#### RECORDS PROVIDED ####
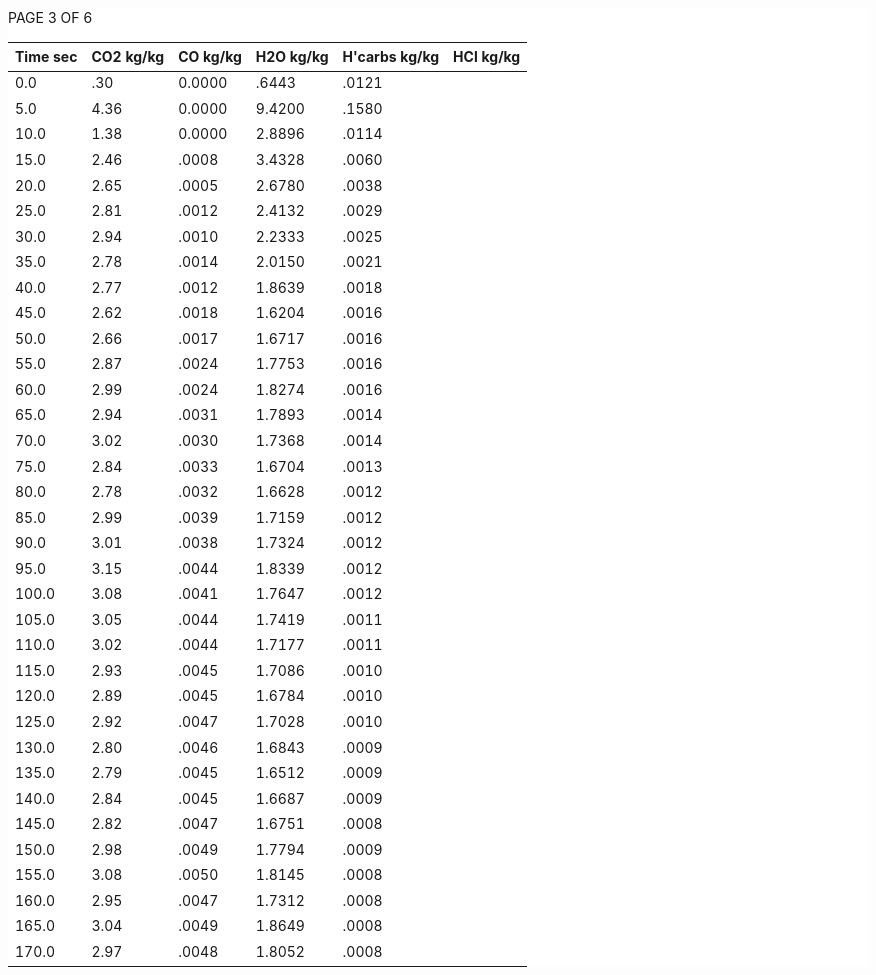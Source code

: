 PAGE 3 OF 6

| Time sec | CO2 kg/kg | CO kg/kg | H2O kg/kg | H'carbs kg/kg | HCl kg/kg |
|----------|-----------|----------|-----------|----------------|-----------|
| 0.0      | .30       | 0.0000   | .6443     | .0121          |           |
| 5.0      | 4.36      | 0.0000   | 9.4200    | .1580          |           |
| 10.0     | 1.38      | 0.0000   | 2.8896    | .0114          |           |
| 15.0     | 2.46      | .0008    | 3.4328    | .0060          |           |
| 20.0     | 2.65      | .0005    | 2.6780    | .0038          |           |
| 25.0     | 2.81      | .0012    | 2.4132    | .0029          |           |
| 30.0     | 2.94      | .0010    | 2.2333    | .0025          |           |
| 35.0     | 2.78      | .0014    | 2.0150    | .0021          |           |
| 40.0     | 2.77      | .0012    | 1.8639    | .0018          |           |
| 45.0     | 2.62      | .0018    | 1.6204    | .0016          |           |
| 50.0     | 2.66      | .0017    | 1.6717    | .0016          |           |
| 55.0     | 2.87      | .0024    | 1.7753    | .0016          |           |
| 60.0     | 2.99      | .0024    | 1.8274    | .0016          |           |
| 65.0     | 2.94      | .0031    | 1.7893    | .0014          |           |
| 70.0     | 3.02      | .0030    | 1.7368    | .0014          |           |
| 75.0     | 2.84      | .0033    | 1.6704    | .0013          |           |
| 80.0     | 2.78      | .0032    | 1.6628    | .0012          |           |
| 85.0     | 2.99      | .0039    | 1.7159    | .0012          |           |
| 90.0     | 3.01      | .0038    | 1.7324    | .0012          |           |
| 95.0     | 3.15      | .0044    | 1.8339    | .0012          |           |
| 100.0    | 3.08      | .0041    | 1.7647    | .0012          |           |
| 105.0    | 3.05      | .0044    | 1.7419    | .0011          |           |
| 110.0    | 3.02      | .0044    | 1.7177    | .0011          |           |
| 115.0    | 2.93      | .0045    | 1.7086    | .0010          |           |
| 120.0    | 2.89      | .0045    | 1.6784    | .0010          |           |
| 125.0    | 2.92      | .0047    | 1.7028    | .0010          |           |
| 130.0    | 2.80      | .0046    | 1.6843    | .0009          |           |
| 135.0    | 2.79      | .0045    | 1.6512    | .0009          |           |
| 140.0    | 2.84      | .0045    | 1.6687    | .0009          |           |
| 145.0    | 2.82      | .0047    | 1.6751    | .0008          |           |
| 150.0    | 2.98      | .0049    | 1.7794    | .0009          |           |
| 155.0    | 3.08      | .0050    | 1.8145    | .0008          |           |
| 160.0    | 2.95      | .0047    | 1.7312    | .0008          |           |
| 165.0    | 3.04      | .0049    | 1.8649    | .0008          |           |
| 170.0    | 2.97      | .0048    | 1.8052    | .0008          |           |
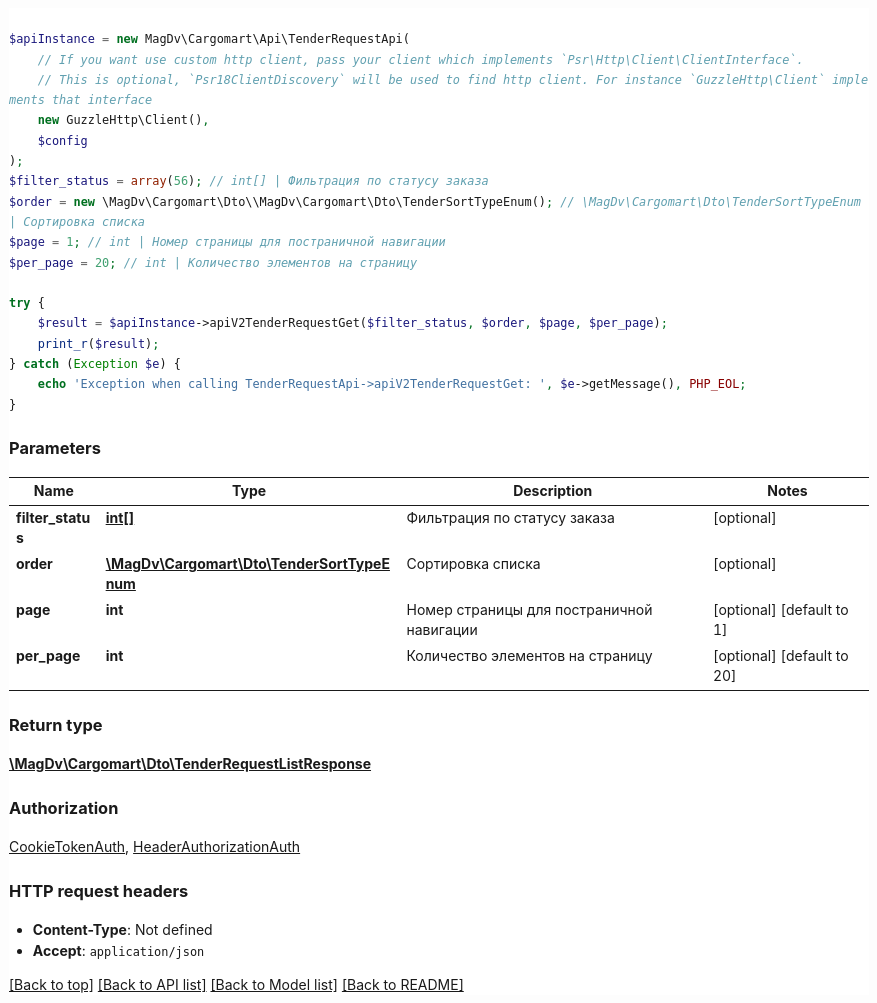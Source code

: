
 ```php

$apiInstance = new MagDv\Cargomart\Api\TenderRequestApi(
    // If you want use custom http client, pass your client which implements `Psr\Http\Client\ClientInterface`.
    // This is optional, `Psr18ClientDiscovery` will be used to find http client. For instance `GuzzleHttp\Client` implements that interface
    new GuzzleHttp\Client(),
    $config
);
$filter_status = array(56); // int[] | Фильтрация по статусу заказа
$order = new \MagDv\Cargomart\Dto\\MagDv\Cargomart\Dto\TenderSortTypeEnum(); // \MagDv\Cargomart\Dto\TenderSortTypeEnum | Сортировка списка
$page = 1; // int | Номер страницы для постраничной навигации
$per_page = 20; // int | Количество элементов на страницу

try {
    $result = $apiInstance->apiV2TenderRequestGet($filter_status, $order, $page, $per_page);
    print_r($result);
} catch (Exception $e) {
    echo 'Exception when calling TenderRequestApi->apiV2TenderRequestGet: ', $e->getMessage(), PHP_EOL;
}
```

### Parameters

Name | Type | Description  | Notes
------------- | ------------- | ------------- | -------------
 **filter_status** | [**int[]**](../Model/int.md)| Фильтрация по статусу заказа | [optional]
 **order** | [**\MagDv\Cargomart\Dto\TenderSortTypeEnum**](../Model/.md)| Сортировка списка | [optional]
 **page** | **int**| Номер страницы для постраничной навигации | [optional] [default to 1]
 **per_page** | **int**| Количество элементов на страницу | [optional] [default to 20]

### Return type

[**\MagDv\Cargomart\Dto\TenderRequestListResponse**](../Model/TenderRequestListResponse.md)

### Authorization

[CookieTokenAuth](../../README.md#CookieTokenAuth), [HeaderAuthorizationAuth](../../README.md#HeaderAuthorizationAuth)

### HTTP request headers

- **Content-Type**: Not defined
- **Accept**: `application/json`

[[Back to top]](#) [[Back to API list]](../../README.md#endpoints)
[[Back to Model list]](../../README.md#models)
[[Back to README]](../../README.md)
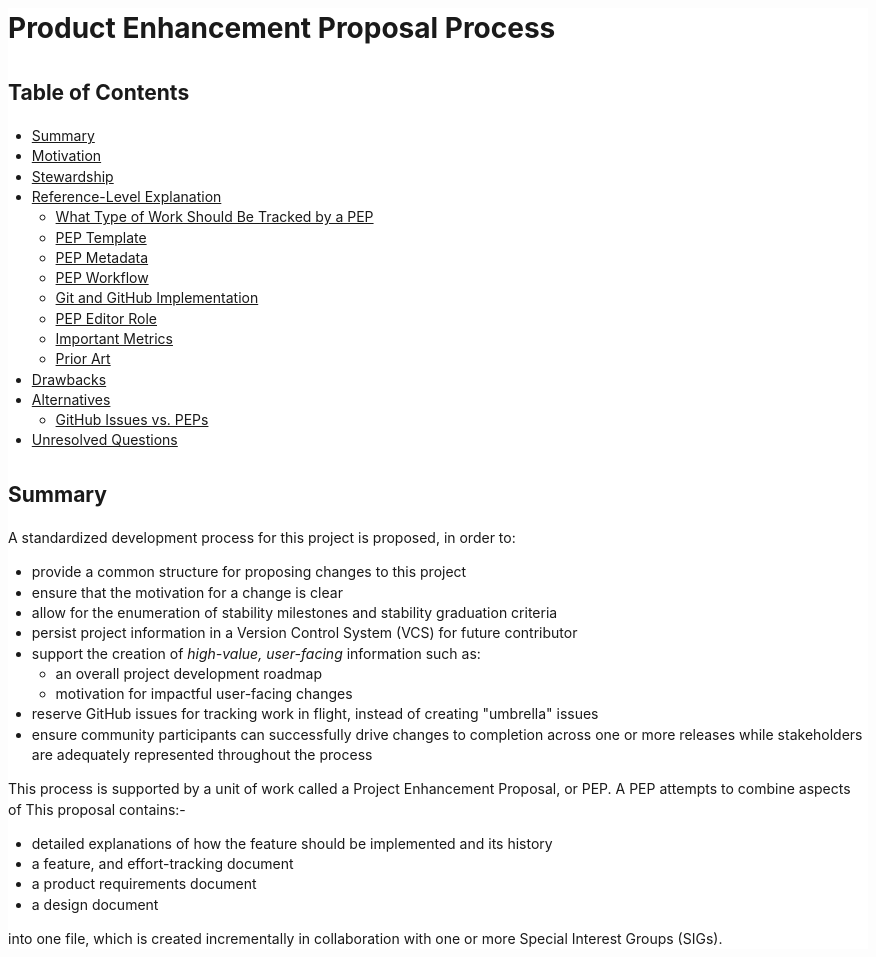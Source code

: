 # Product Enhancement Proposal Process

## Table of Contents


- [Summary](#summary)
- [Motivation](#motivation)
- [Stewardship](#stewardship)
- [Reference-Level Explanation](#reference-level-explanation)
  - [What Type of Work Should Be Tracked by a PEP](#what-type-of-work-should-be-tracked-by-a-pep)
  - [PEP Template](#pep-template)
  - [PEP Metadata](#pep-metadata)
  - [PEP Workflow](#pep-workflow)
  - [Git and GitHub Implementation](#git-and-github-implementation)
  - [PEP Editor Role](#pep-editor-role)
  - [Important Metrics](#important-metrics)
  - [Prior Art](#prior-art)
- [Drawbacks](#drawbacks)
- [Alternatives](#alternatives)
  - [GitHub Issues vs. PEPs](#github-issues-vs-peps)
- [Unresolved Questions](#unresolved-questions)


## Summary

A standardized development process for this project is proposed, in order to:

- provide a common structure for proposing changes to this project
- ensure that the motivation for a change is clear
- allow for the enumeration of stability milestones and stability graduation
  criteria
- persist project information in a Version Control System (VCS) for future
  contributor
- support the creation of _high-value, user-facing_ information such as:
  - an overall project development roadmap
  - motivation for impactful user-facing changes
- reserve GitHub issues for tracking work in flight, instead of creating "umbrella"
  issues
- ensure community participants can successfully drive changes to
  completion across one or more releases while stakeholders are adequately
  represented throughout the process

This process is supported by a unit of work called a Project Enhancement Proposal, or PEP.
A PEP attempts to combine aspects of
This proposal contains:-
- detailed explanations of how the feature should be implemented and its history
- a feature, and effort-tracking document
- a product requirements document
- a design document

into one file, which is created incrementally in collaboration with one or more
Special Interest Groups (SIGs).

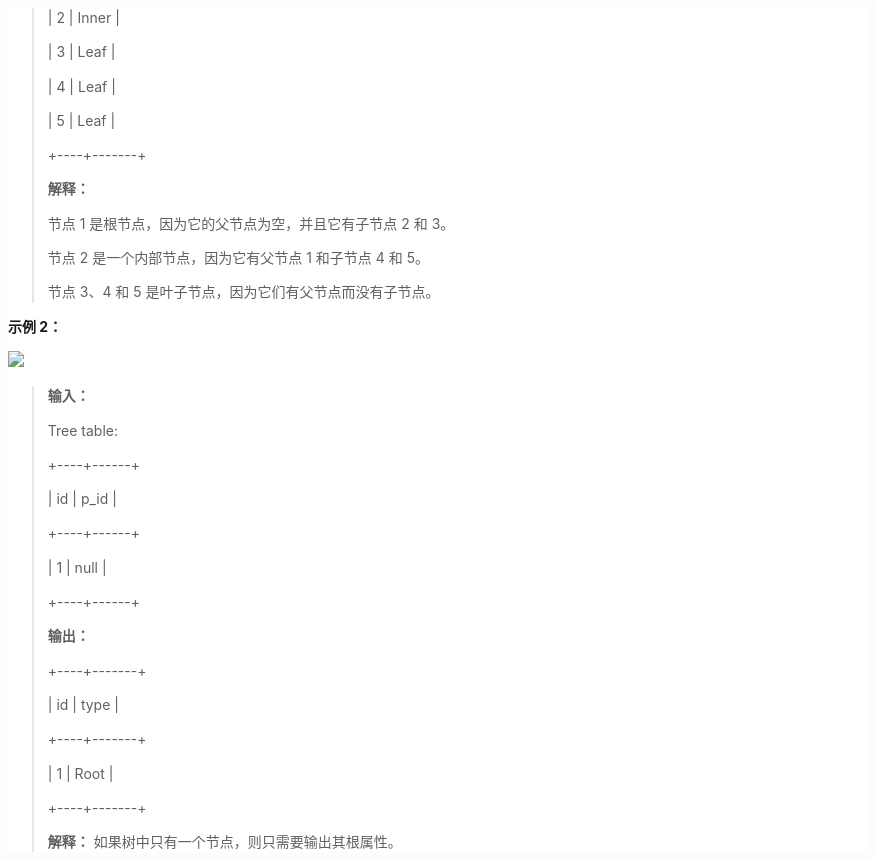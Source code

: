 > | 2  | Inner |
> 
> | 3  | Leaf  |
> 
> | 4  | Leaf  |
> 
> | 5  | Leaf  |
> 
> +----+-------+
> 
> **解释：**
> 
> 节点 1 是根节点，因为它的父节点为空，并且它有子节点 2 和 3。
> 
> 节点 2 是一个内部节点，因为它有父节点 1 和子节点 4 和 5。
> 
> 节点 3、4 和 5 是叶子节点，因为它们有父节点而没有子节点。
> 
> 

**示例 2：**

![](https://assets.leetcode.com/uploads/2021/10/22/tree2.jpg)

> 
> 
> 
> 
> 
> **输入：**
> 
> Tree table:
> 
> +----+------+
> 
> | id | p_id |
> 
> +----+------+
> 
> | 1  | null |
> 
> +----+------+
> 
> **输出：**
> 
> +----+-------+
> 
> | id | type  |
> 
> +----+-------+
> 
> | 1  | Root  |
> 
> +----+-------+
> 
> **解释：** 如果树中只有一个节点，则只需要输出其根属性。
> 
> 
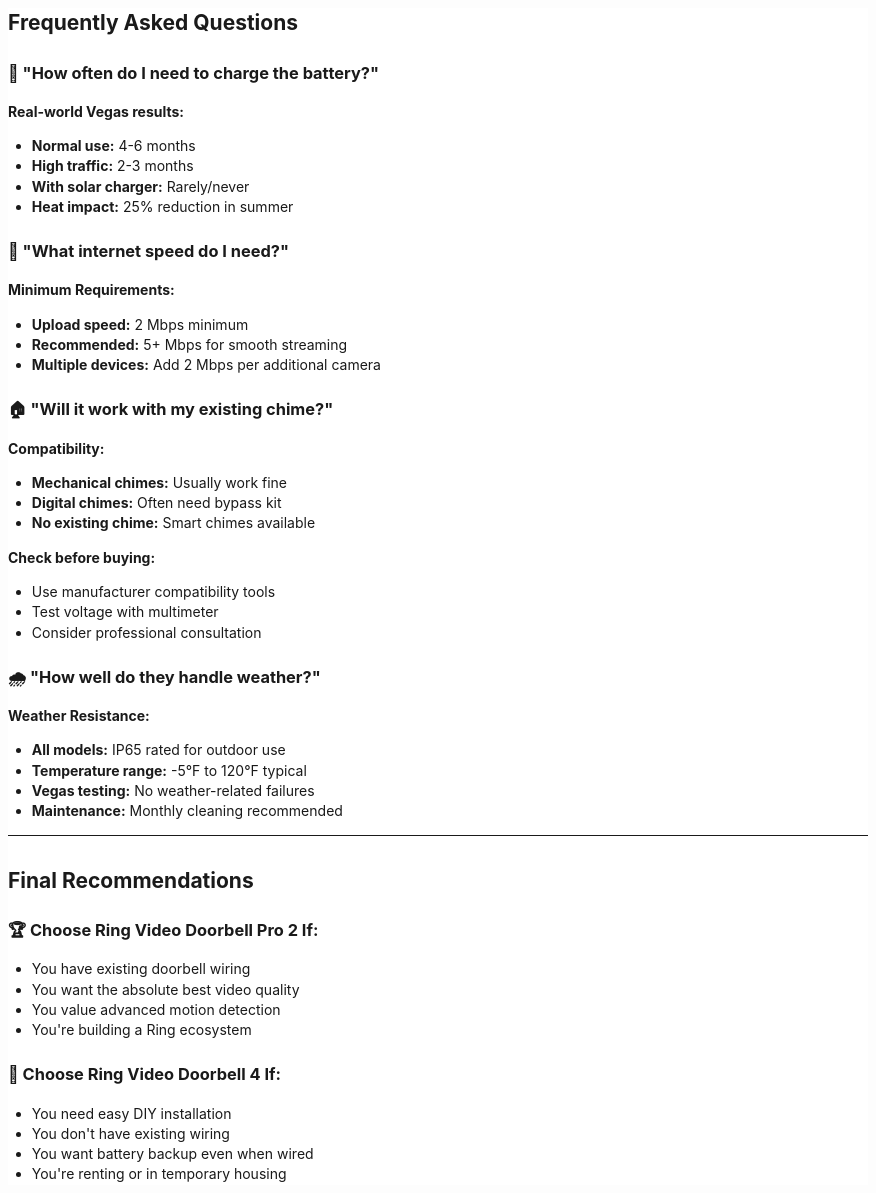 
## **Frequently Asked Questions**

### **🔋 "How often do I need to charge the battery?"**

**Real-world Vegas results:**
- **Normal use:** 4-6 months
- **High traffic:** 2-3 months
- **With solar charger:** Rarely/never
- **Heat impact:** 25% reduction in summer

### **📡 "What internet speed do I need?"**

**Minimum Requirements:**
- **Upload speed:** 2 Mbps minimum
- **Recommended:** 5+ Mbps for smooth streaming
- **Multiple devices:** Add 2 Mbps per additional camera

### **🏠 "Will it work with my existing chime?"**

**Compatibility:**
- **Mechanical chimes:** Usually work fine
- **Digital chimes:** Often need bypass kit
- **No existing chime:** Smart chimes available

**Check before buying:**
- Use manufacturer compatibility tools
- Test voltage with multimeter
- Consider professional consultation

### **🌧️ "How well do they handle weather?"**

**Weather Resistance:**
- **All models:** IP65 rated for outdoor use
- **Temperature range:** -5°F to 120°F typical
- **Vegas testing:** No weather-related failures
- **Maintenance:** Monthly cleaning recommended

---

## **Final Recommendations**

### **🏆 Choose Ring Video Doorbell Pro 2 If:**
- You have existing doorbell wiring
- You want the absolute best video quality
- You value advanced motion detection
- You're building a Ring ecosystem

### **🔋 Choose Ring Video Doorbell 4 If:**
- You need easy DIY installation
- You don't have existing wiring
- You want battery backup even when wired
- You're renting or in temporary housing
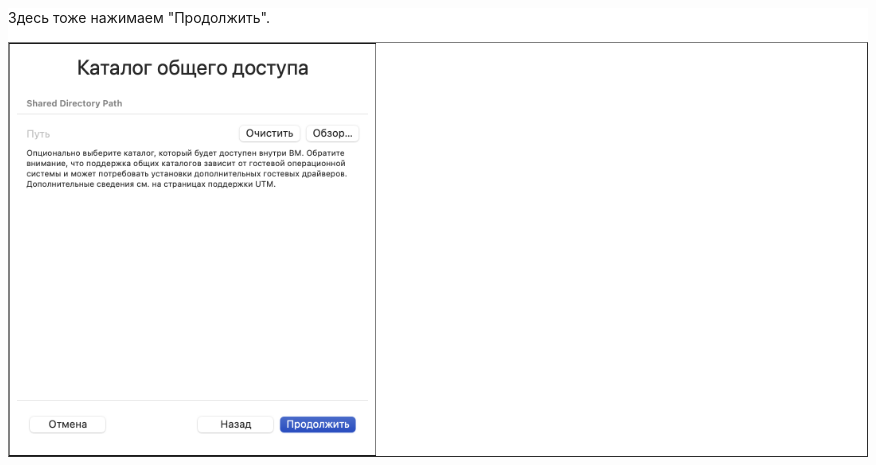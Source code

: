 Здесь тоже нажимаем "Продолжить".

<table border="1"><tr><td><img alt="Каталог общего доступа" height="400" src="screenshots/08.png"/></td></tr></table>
####
_WORK ORDER_
Filter the records down to the lines containing the word "need", and copy those.

_RESPONSE BELOW_
### **🔋 "How often do I need to charge the battery?"**
### **📡 "What internet speed do I need?"**
- **Digital chimes:** Often need bypass kit
- You need easy DIY installation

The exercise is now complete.